Because we work with so many short-term teams, we are constantly coming to and from the airport in Entebbe. Each time my husband and I make that long trip to bid farewell to another team or another volunteer, those tea fields beckon for me.
In my mind I just think, One Day.
One day, I will look out to you for the last time. You will cause me to reminisce about the time we have spent in this land, and I’ll begin to miss my Ugandan family and friends. One day, I will gaze out my window and try to take it all in one last time because I will be biding farewell. And as my gaze is fixed upon you, I will begin to anticipate being home. But that One Day is not today. It is not even tomorrow. Most likely, it is not even this year. And I am okay with that. Yes, that’s what I said. I am. But if I am not careful, I’m not.
If I get caught up in the timelines of other people, I can quickly begin to start coveting those short-term missionaries’ airplane seats that will be taking them back home. If I start thinking about my selfish wants and comforts, I can quickly become dissatisfied. On that long, bumpy ride to Entebbe, I can easily allow those luscious hills of tea to wave me in and cause me to quickly start drowning in my own selfish, self pity. Why can’t my One Day be today?
I have to stay focused. I have to actively choose to fix my gaze into the eyes of my Savior every single day. He is teaching me a discipline that I have never known before. He is teaching me to be content in His will. I think about Peter and his eyes that were fixed on Jesus as he stepped out of the boat to walk to Jesus on the water. I can only imagine the intensity that was found in his eyes. I am positive that Peter was not just glancing at Jesus half-heartedly as he jokingly placed his feet upon the water. No, his eyes were fixed on Jesus. That is the way He has me focusing on Him here in Uganda. You can be sure, just as quickly as Peter began to sink as he broke his stare away from Jesus, I too look away and begin to digress into my own sinking sin.

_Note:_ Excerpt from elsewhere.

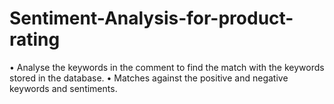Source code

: # Sentiment-Analysis-for-product-rating
•	Analyse the keywords in the comment to find the match with the keywords stored in the database.
•	Matches against the positive and negative keywords and sentiments.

Why can’t my One Day be today? Because there is too much work to be done. There is so much that God wants me and my family to be a part of here. He does not want us to miss out on His best for our family. He is teaching our family patience and trust. He is grafting a little girl into our family, who cannot yet be in the US. He is using us here to graft the lost into the Kingdom of God. He is grafting our family together on the mission field in a way that He has not done before. So I look into the eyes of my Savior and I decide that I am not going to look away. There is no other place that I would rather be than on the very path my God has crafted for me.